- **What is required**: Set down every record exactly as it appears.
======== Source material
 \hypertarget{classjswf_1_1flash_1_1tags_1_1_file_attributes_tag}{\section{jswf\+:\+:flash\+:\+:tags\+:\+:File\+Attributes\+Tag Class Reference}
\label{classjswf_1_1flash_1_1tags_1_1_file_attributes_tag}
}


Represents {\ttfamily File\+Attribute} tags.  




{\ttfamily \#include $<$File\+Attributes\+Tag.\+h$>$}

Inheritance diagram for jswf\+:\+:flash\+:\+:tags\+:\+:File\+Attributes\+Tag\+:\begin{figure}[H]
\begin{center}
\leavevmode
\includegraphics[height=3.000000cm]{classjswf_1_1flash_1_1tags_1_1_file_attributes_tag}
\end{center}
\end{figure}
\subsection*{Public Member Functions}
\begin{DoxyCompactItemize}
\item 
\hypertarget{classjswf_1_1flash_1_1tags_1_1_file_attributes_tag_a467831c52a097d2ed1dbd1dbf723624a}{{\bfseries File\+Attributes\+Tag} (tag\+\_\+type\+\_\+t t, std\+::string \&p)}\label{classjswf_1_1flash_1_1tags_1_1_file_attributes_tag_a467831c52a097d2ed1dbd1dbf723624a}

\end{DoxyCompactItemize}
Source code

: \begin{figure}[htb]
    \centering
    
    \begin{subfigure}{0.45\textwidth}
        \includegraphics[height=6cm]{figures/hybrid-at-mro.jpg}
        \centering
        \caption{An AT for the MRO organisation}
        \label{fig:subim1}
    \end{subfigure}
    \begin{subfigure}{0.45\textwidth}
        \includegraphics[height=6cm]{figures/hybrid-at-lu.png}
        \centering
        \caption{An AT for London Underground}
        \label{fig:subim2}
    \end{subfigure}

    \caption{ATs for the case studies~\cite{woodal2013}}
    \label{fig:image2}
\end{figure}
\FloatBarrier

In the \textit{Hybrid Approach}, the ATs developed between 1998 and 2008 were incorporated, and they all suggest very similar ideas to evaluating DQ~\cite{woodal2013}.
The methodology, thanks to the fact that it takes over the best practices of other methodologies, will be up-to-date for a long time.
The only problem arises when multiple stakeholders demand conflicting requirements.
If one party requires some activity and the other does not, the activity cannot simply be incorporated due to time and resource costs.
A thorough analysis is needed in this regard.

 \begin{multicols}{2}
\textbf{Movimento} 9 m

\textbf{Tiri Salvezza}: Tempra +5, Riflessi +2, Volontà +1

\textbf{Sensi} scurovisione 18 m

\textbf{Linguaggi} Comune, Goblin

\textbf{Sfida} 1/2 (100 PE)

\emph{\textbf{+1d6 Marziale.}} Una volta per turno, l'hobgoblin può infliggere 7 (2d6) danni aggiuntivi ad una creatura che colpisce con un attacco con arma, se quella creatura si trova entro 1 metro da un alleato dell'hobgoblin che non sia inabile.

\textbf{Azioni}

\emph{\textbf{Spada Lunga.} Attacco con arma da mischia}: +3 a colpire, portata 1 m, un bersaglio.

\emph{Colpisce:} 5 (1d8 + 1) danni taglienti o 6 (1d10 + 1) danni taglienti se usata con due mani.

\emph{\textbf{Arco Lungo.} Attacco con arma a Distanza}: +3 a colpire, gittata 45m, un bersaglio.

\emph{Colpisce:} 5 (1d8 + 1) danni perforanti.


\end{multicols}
================
- **Solution for this task**:
 \hypertarget{classjswf_1_1flash_1_1tags_1_1_file_attributes_tag}{\section{jswf\+:\+:flash\+:\+:tags\+:\+:File\+Attributes\+Tag Class Reference}
\label{classjswf_1_1flash_1_1tags_1_1_file_attributes_tag}
}


Represents {\ttfamily File\+Attribute} tags.  




{\ttfamily \#include $<$File\+Attributes\+Tag.\+h$>$}

Inheritance diagram for jswf\+:\+:flash\+:\+:tags\+:\+:File\+Attributes\+Tag\+:\begin{figure}[H]
\begin{center}
\leavevmode
\includegraphics[height=3.000000cm]{classjswf_1_1flash_1_1tags_1_1_file_attributes_tag}
\end{center}
\end{figure}
\subsection*{Public Member Functions}
\begin{DoxyCompactItemize}
\item 
\hypertarget{classjswf_1_1flash_1_1tags_1_1_file_attributes_tag_a467831c52a097d2ed1dbd1dbf723624a}{{\bfseries File\+Attributes\+Tag} (tag\+\_\+type\+\_\+t t, std\+::string \&p)}\label{classjswf_1_1flash_1_1tags_1_1_file_attributes_tag_a467831c52a097d2ed1dbd1dbf723624a}

\end{DoxyCompactItemize}
Source code

: \begin{figure}[htb]
    \centering
    
    \begin{subfigure}{0.45\textwidth}
        \includegraphics[height=6cm]{figures/hybrid-at-mro.jpg}
        \centering
        \caption{An AT for the MRO organisation}
        \label{fig:subim1}
    \end{subfigure}
    \begin{subfigure}{0.45\textwidth}
        \includegraphics[height=6cm]{figures/hybrid-at-lu.png}
        \centering
        \caption{An AT for London Underground}
        \label{fig:subim2}
    \end{subfigure}

    \caption{ATs for the case studies~\cite{woodal2013}}
    \label{fig:image2}
\end{figure}
\FloatBarrier

In the \textit{Hybrid Approach}, the ATs developed between 1998 and 2008 were incorporated, and they all suggest very similar ideas to evaluating DQ~\cite{woodal2013}.
The methodology, thanks to the fact that it takes over the best practices of other methodologies, will be up-to-date for a long time.
The only problem arises when multiple stakeholders demand conflicting requirements.
If one party requires some activity and the other does not, the activity cannot simply be incorporated due to time and resource costs.
A thorough analysis is needed in this regard.

 \begin{multicols}{2}
\textbf{Movimento} 9 m

\textbf{Tiri Salvezza}: Tempra +5, Riflessi +2, Volontà +1

\textbf{Sensi} scurovisione 18 m

\textbf{Linguaggi} Comune, Goblin

\textbf{Sfida} 1/2 (100 PE)

\emph{\textbf{+1d6 Marziale.}} Una volta per turno, l'hobgoblin può infliggere 7 (2d6) danni aggiuntivi ad una creatura che colpisce con un attacco con arma, se quella creatura si trova entro 1 metro da un alleato dell'hobgoblin che non sia inabile.

\textbf{Azioni}

\emph{\textbf{Spada Lunga.} Attacco con arma da mischia}: +3 a colpire, portata 1 m, un bersaglio.

\emph{Colpisce:} 5 (1d8 + 1) danni taglienti o 6 (1d10 + 1) danni taglienti se usata con due mani.

\emph{\textbf{Arco Lungo.} Attacco con arma a Distanza}: +3 a colpire, gittata 45m, un bersaglio.

\emph{Colpisce:} 5 (1d8 + 1) danni perforanti.


\end{multicols}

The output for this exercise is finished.